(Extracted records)
+ + +
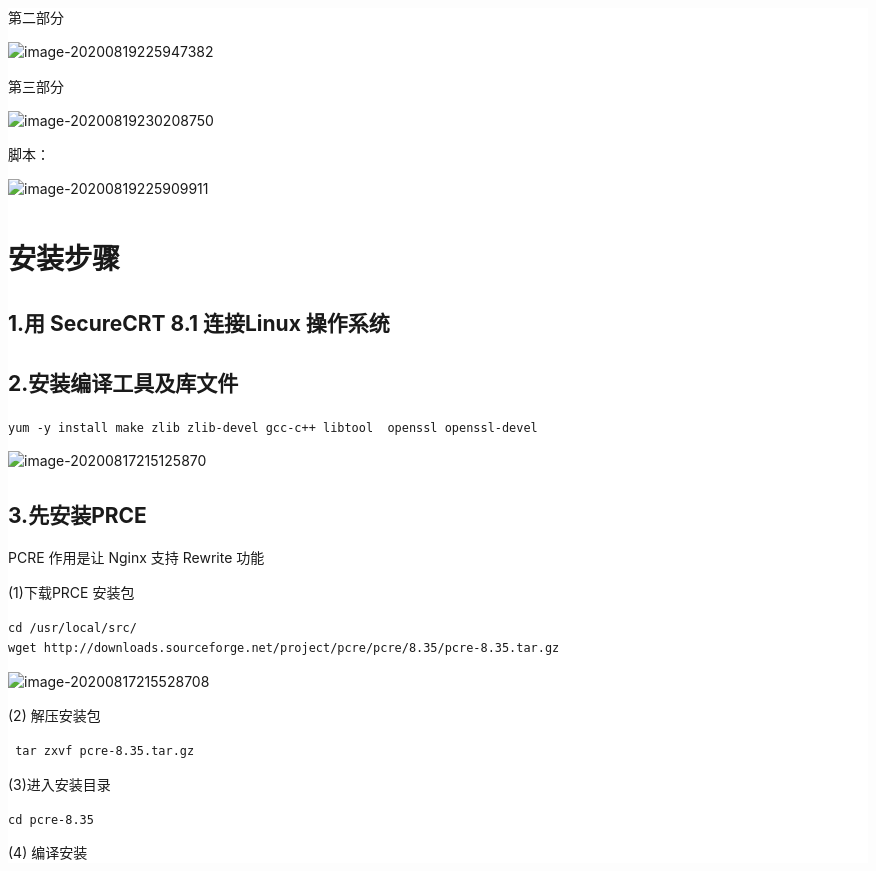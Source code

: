 第二部分

![image-20200819225947382](https://gitee.com/claa/tuci/raw/master/img/image-20200819225947382.png)

第三部分

![image-20200819230208750](https://gitee.com/claa/tuci/raw/master/img/image-20200819230208750.png)





脚本：

![image-20200819225909911](https://gitee.com/claa/tuci/raw/master/img/image-20200819225909911.png)



# 安装步骤

## 1.用 SecureCRT 8.1 连接Linux 操作系统

## 2.安装编译工具及库文件

```shell
yum -y install make zlib zlib-devel gcc-c++ libtool  openssl openssl-devel
```

![image-20200817215125870](https://gitee.com/claa/tuci/raw/master/img/image-20200817215125870.png)

## 3.先安装PRCE

PCRE 作用是让 Nginx 支持 Rewrite 功能

(1)下载PRCE 安装包

```shell
cd /usr/local/src/
wget http://downloads.sourceforge.net/project/pcre/pcre/8.35/pcre-8.35.tar.gz
```

![image-20200817215528708](https://gitee.com/claa/tuci/raw/master/img/image-20200817215528708.png)

(2) 解压安装包

```shell
 tar zxvf pcre-8.35.tar.gz
```

(3)进入安装目录

```shell
cd pcre-8.35
```

(4) 编译安装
+ + +
• [Exercise requirements]
Could you retype exactly the lines above from the one containing "(1)下载PRCE 安装包" through the last line of the records, both included, and nothing else?

• [Task answer]
(1)下载PRCE 安装包

```shell
cd /usr/local/src/
wget http://downloads.sourceforge.net/project/pcre/pcre/8.35/pcre-8.35.tar.gz
```

![image-20200817215528708](https://gitee.com/claa/tuci/raw/master/img/image-20200817215528708.png)

(2) 解压安装包

```shell
 tar zxvf pcre-8.35.tar.gz
```

(3)进入安装目录

```shell
cd pcre-8.35
```

(4) 编译安装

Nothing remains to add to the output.